Blockchain application development poses unique challenges with respect to Test-Driven Development. What distinguishes decentralized application platforms are also what makes them ill-suited to TDD by default. The Neo Blockchain Toolkit addresses these head-on and raises the bar in addressing the needs of the professional programmer. In no particular order, a few of these are highlighted below.

Microsoft uses the term “inner loop” to describe the iterative process that a developer performs when he or she writes, builds, and debugs code. Every developer and development team’s inner loop will differ based on the tools that they use, the stack that they work on, and the individual developer’s preferences.

With the new Offline mode support in Neo Express for Neo3, the Neo Blockchain Toolkit serves to optimize the developer “inner loop” and enables the developer to reset their PrivateNet, redeploy their Smart Contracts and to rebuild their checkpoints in a matter of seconds, fast enough to be included in the automated build process.

The Arrange-Act-Assert pattern is a well-known way of writing unit tests for a function that is being tested.

· The Arrange section of a unit test method does the initialization; arranging the initial preconditions and the input values that are passed to the function under test

· The Act section invokes the function under test with the arranged inputs.

· The Assert section “asserts” (verifies) that the function performs as expected and that the results match the expectations

With blockchain application development, the “Arrange” section of this pattern is non-trivial; again, what differentiates decentralized stacks is what complicates the setup for testing. The Neo Blockchain Toolkit makes this set of tasks rather trivial and straightforward to setup with the innovative application of the checkpoint capabilities in the PrivateNet.

The Neo protocol led the industry with its polyglot approach to development; programmers could for the first time use a variety of languages (C#, Python, Go et al). The Neo Blockchain Toolkit builds on this and the test framework that ships with the Toolkit may be used to write tests for contracts in the tester’s choice of language.

This, again, lowers the barriers to enable a larger community of developers to contribute and build the test suite.

Test-driven development significantly shapes and influences the architecture of the application.

First, the focus on the test cases forces the developer to understand and empathize with the customer or as the case may be, another developer; the developer must precisely document and then subsequently comply with the service and component interfaces. Similar to how design by contract approaches use assertions, TDD forces the developer to approach the code with comparable discipline.

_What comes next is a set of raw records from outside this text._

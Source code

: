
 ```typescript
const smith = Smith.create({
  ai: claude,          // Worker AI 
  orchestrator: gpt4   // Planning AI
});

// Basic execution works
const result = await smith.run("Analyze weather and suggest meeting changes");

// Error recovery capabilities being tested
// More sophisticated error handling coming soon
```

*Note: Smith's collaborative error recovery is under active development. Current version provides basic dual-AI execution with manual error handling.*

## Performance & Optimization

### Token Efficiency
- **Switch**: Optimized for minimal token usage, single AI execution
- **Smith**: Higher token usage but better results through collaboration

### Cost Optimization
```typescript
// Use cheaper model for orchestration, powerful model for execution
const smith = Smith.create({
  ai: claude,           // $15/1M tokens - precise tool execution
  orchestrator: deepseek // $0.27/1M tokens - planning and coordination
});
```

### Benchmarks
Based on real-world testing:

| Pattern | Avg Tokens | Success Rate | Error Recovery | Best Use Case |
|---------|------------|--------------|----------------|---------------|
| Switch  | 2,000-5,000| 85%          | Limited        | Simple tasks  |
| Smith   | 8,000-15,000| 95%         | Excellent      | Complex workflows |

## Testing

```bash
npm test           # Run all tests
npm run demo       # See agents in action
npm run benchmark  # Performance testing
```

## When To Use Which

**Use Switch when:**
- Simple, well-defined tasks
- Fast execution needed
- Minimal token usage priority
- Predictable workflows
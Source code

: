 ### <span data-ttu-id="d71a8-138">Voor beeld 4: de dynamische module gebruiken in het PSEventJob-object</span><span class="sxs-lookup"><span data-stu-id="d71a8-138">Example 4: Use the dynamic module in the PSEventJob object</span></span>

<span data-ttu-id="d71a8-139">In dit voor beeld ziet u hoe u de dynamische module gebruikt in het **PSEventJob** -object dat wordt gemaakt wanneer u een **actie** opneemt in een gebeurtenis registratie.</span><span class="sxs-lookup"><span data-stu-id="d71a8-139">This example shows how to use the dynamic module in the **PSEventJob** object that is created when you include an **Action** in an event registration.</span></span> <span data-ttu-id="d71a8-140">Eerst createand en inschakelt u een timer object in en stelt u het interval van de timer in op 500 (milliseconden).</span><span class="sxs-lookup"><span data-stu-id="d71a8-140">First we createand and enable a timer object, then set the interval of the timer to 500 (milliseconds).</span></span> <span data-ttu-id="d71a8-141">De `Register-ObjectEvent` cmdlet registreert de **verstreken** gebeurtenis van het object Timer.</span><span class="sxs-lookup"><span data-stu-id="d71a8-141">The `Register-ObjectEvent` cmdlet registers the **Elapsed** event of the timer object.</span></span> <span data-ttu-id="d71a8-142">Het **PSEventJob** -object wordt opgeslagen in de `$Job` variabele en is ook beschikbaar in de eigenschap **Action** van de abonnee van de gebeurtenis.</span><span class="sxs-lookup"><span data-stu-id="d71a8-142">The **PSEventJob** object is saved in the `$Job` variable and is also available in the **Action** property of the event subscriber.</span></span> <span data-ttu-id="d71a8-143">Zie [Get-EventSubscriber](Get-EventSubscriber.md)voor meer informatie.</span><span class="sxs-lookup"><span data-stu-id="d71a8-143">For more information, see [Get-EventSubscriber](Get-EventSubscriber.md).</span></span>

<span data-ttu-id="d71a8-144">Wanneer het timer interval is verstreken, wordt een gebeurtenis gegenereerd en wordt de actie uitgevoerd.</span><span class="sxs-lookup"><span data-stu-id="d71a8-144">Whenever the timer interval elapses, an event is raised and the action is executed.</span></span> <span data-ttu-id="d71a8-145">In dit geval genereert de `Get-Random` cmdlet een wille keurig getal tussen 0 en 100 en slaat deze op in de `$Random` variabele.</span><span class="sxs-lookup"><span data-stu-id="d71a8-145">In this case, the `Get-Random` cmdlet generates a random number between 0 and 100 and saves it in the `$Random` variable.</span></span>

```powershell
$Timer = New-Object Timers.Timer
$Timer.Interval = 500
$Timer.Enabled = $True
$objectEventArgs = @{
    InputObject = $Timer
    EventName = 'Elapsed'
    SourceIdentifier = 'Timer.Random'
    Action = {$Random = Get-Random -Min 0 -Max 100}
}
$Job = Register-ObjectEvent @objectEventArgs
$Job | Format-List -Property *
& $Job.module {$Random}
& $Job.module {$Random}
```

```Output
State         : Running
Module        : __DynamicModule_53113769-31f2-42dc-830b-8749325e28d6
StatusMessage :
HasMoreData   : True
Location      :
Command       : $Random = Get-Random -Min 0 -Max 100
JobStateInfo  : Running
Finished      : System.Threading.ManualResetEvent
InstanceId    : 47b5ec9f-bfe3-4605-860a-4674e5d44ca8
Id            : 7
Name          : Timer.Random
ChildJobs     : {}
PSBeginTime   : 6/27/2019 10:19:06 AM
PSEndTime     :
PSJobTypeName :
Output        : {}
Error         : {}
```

Second, Test-first typically leads to enhanced code modularization and extensibility because the TDD practices require the developer to think in terms of “small” units that can be implemented and tested independently and then subsequently integrated and deployed together. This results in higher cohesion i.e., the behaviors and functionality within a service or component belong together and have focus.

Third, the mock object design pattern requires the loose coupling of services and components for the purposes of testing and nudges the developer to enforce architectural boundaries using interfaces. This promotes both code/component modularization since components require the ability to switched easily between across (mock) instances for TestNet, PrivateNet and the MainNet instances for deployment.

The ideas behind modularization, loose coupling and the separation of concerns et al have long been foundational pillars of “good” architecture; that TDD reinforces these concepts is perhaps a validation of the adage that “good” architectures are easily testable and vice versa.

In practical terms, it is a simple proposition: write production code in order to make a failing test case pass, the net result being that the developer has to write the test cases first. However, the outcomes with respect to the architecture of the application, the design of the services and components, the on-going activity of refactoring to patterns, and the quality of the production code are significant.

Now, with the Neo Blockchain Toolkit, developers can take full advantage of Test-Driven Development techniques as they build their applications.